Dear Bill Keller, Please Start Taking Drug Addiction Treatment Seriously

In his closing contribution to the New York Times, Bill Keller laments President Obama’s unwillingness to invest in drug addiction treatment. It’s a common jab, made by many commentators (see for example here and here).

It is also embarrassingly, verifiably, wrong.

I am sure Mr. Keller and all the other journalistic critics of Obama’s drug treatment record have heard of The Affordable Care Act. Why don’t they know that it expands access to care for over 60 million Americans by mandating that drug treatment coverage be included in every plan and be at parity with that for other disorders? How can they further not know that the Obama Administration’s regulations for the Mental Health Parity and Addiction Equity Act provide benefit parity to more than 100 million Americans with employer-provided health insurance? More generally, how can they not know that independent analysts at CMS consider the current public policy environment the most dramatic improvement in the quantity and quality of addiction treatment in U.S. history?

I submit that Keller and his fellow critics would never confidently make such data-free assertions about cardiology, oncology or indeed any other area of the health care system. But drug treatment, like drug addiction, is a target of great stigma and ignorance.
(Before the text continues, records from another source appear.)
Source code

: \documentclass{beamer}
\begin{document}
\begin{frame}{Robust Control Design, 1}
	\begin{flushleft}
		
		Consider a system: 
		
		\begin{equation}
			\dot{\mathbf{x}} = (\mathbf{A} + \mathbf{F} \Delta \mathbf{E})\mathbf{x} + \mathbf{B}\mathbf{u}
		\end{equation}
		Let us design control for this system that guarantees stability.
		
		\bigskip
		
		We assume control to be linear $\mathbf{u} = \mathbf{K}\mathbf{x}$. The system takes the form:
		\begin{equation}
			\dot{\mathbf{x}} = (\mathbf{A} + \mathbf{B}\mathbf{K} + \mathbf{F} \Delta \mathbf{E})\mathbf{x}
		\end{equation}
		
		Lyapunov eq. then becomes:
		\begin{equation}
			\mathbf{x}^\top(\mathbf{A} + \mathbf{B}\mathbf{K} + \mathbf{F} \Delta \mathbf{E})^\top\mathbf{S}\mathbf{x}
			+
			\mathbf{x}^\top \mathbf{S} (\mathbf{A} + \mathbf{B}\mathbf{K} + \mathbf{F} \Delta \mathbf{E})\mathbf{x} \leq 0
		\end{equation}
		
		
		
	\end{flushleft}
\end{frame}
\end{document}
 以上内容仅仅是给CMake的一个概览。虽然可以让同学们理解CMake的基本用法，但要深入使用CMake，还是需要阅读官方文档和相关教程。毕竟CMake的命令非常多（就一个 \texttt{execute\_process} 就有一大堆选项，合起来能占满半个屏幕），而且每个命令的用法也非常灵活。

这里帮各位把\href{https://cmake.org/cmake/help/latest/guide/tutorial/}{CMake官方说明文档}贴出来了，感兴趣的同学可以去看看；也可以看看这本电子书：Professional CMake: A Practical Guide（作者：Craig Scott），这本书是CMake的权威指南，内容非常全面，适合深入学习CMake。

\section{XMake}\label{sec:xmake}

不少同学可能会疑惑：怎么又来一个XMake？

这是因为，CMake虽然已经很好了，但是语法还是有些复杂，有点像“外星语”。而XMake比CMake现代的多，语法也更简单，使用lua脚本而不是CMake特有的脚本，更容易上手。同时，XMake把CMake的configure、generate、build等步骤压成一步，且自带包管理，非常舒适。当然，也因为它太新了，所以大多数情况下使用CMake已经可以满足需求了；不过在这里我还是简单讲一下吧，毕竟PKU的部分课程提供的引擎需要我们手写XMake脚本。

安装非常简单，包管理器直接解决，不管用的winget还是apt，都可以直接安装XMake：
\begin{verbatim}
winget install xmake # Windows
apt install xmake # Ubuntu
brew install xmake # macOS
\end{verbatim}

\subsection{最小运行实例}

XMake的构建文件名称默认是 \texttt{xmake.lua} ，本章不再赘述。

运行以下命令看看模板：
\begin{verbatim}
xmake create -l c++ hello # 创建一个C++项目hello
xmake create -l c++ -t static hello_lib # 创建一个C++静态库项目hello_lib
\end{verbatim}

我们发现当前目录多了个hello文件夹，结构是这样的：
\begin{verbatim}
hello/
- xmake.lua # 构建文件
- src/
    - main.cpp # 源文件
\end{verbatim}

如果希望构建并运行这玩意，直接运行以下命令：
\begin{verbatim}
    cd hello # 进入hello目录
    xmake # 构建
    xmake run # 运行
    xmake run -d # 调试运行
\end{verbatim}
So why bother to take it seriously enough to check your facts like you would with health care for any other group of patients?

I take Keller at his word that he doesn’t want drug treatment to be a third-class part of our health care system. That’s why I feel comfortable asking him to please start taking it seriously himself. Rather than use his platform to make assertions that are demonstrably inaccurate, I hope he will in the future engage in the due diligence any other area of health care would receive from a serious journalist.